My UK perspective fwiw:
What I find most tiring is the endless battles over semantics. Tesla could well be nearly 99% done with FSD. They could be 100% done and nowhere near having a viable product.
Regardless of such word games, regulatory challenges and gullible owners, car buyers are forking out well more then chump change for FSD.
FWIW I think the way that Tesla constantly says "it's 99% done bar some edge cases" is disingenuous. Given that having a car drive itself is an incredible achievement,
The whole model of marketing through personal recommendation / social media is perfect for 'snake oil'. As in 'The Emporer's New Suit', who wants to admit to not seeing what everyone else claims to see? As with fake news, some truth / success mixes in with a lot of smoke and mirrors to make for a convincing story. Convince enough people and heard mentality takes over.
When you see the latest Beta Test videos in the US perform such awesome but also potentially lethal manoeuvres on public roads, how can FSD owners (especially outside the US) regard their purchase as having been made with full disclosure and honest representation?
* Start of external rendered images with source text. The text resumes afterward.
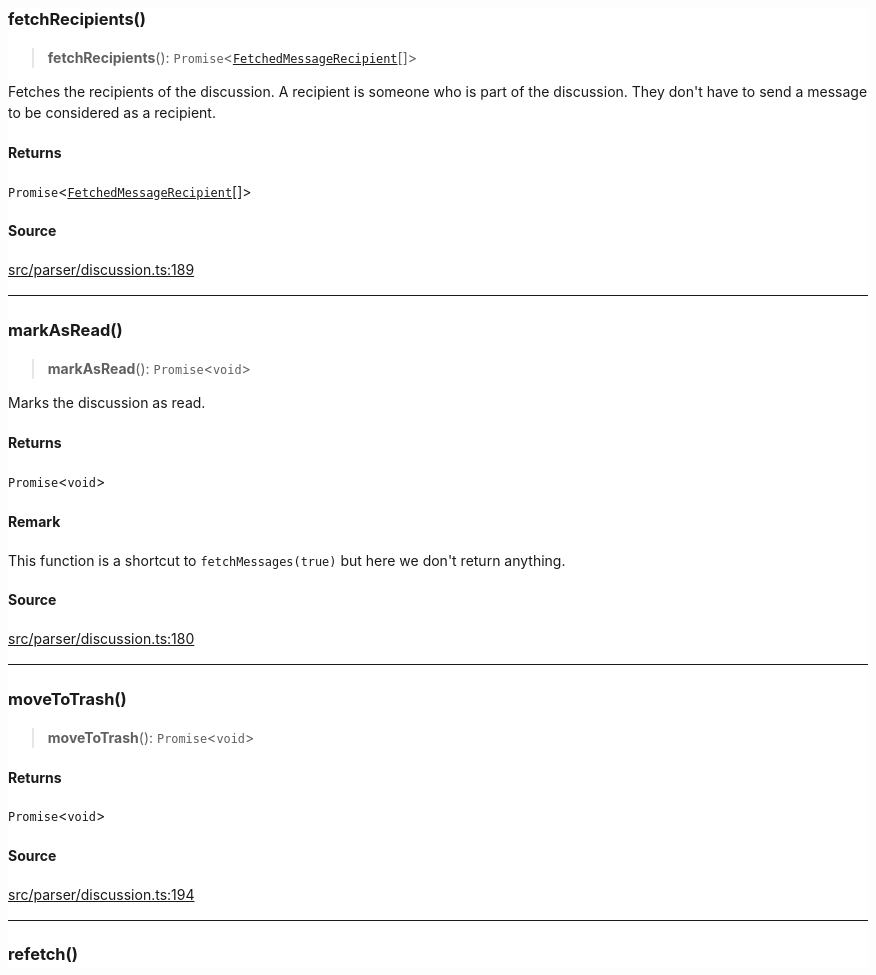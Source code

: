 ### fetchRecipients()

> **fetchRecipients**(): `Promise`\<[`FetchedMessageRecipient`](/api/classes/fetchedmessagerecipient/)[]\>

Fetches the recipients of the discussion.
A recipient is someone who is part of the discussion.
They don't have to send a message to be considered as a recipient.

#### Returns

`Promise`\<[`FetchedMessageRecipient`](/api/classes/fetchedmessagerecipient/)[]\>

#### Source

[src/parser/discussion.ts:189](https://github.com/Gabriel29306/Pawnote/blob/a2552cd7208db339c299a04178513054cceb5849/src/parser/discussion.ts#L189)

***

### markAsRead()

> **markAsRead**(): `Promise`\<`void`\>

Marks the discussion as read.

#### Returns

`Promise`\<`void`\>

#### Remark

This function is a shortcut to `fetchMessages(true)` but here we don't return anything.

#### Source

[src/parser/discussion.ts:180](https://github.com/Gabriel29306/Pawnote/blob/a2552cd7208db339c299a04178513054cceb5849/src/parser/discussion.ts#L180)

***

### moveToTrash()

> **moveToTrash**(): `Promise`\<`void`\>

#### Returns

`Promise`\<`void`\>

#### Source

[src/parser/discussion.ts:194](https://github.com/Gabriel29306/Pawnote/blob/a2552cd7208db339c299a04178513054cceb5849/src/parser/discussion.ts#L194)

***

### refetch()
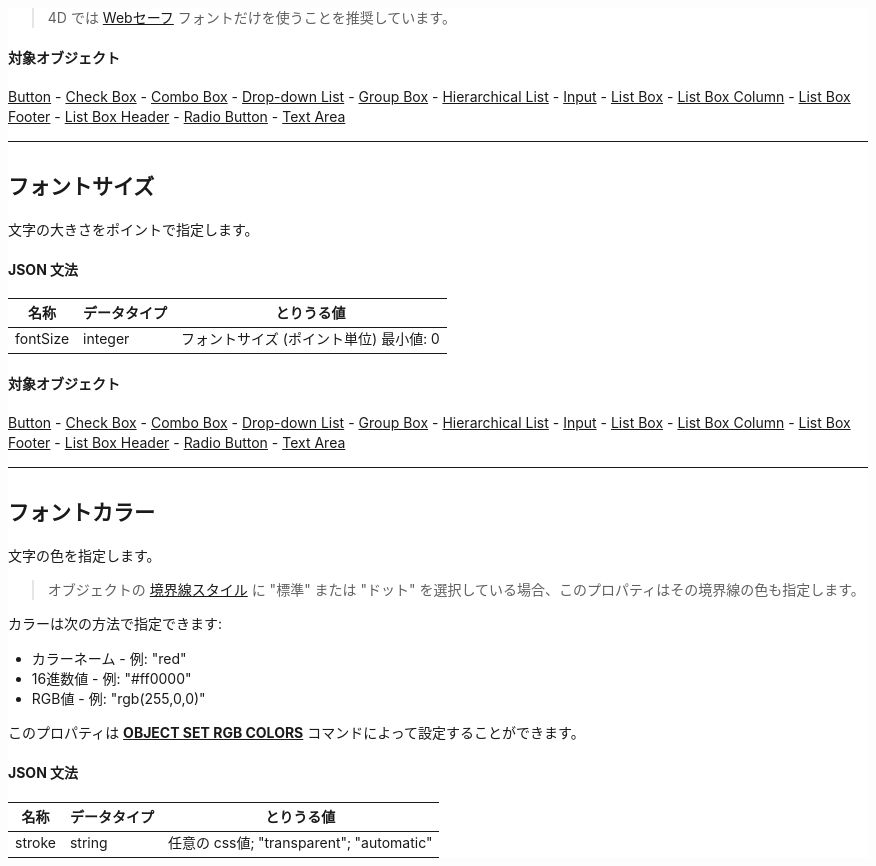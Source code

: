 > 4D では [Webセーフ](https://www.w3schools.com/cssref/css_websafe_fonts.asp) フォントだけを使うことを推奨しています。

#### 対象オブジェクト

[Button](button_overview.md) - [Check Box](checkbox_overview.md) - [Combo Box](comboBox_overview.md) - [Drop-down List](dropdownList_Overview.md) - [Group Box](groupBox.md) - [Hierarchical List](list_overview.md#overview) - [Input](input_overview.md) - [List Box](listbox_overview.md#overview) - [List Box Column](listbox_overview.md#list-box-columns) - [List Box Footer](listbox_overview.md#list-box-footers) - [List Box Header](listbox_overview.md#list-box-headers) - [Radio Button](radio_overview.md) - [Text Area](text.md)

---

## フォントサイズ

文字の大きさをポイントで指定します。

#### JSON 文法

| 名称       | データタイプ  | とりうる値                                                      |
| -------- | ------- | ---------------------------------------------------------- |
| fontSize | integer | フォントサイズ (ポイント単位) 最小値: 0 |

#### 対象オブジェクト

[Button](button_overview.md) - [Check Box](checkbox_overview.md) - [Combo Box](comboBox_overview.md) - [Drop-down List](dropdownList_Overview.md) - [Group Box](groupBox.md) - [Hierarchical List](list_overview.md#overview) - [Input](input_overview.md) - [List Box](listbox_overview.md#overview) - [List Box Column](listbox_overview.md#list-box-columns) - [List Box Footer](listbox_overview.md#list-box-footers) - [List Box Header](listbox_overview.md#list-box-headers) - [Radio Button](radio_overview.md) - [Text Area](text.md)

---

## フォントカラー

文字の色を指定します。

> オブジェクトの [境界線スタイル](properties_backgrounandborder.md#境界線スタイル) に "標準" または "ドット" を選択している場合、このプロパティはその境界線の色も指定します。

カラーは次の方法で指定できます:

- カラーネーム - 例: "red"
- 16進数値 - 例: "#ff0000"
- RGB値 - 例: "rgb(255,0,0)"

このプロパティは [**OBJECT SET RGB COLORS**](https://doc.4d.com/4Dv18/4D/18/OBJECT-SET-RGB-COLORS.301-4505456.ja.html) コマンドによって設定することができます。

#### JSON 文法

| 名称     | データタイプ | とりうる値                                |
| ------ | ------ | ------------------------------------ |
| stroke | string | 任意の css値; "transparent"; "automatic" |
Let's not dive right back to semantics. When I bought a car with FSD, one of the things clearest to me was that at that time there was no functional difference between EAP and FSD, yet Tesla were prepared to sell me an upgrade from EAP to FSD. So FSD was a promise to deliver something that might be better than EAP I guess. The only sure thing I'd get was an invoice for £4k or thereabouts.
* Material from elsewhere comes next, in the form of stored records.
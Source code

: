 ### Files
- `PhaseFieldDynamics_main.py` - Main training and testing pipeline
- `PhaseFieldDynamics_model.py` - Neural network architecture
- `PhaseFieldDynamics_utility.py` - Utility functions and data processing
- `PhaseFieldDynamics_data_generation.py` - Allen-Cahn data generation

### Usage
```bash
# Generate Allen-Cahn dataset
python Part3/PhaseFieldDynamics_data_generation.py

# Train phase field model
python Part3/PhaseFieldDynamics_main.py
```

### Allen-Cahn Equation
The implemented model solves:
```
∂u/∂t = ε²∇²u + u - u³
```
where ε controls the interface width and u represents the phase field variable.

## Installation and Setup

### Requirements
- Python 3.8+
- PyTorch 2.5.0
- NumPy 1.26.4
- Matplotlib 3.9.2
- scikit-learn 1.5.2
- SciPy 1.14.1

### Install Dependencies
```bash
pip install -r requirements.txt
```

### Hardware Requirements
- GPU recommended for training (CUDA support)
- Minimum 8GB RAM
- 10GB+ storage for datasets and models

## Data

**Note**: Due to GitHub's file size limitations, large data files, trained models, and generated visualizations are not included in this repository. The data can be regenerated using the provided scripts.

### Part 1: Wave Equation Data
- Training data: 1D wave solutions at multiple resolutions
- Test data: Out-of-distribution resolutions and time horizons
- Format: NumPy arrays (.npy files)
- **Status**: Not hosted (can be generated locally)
But the general public don't (and shouldn't need to) research their purchases with the mindset of 'this is a con'. Of course 'buyer beware' and 'fools are easily separated from their money', but consumer protection law exists for a reason.
FSD is Tesla's creation. It IS what they state it to be at any given time, and the emergence of City Streets FSD as some subset of FSD or even a standalone product to some extent - along with all future changes in wording - should not be allowed to detract from reasonable expectations of product performance based on manufacturer / seller representation - which by implication must also be within a reasonable time frame.
With complete disregard for exactly what and exactly when, it is hard to construct a meaningful contract of sale. Dubious / unrealistic / unenforceable contracts are often at the center of mis-selling.
Tesla stripping FSD off cars they buy back (as opposed to other situations giving rise to complaints about missing / removed features) also smacks of unreasonable double-dipping if true.
The open TRADE market value of my MS is likely a minimum £60k and being a showroom condition, low mileage LR Raven with FSD I reckon I could get £70k + at the moment. So why would Tesla offer £55k trade in, and that supposedly including 'an allowance' for FSD?! If Tesla value their cars and software so poorly (whatever the reason) that makes me seriously question the value too. The only tangible hard Tesla benefit I can see that benefits me is their charging network. And it is a big plus even though I hardly use it. Interesting that I feel so differently about FSD.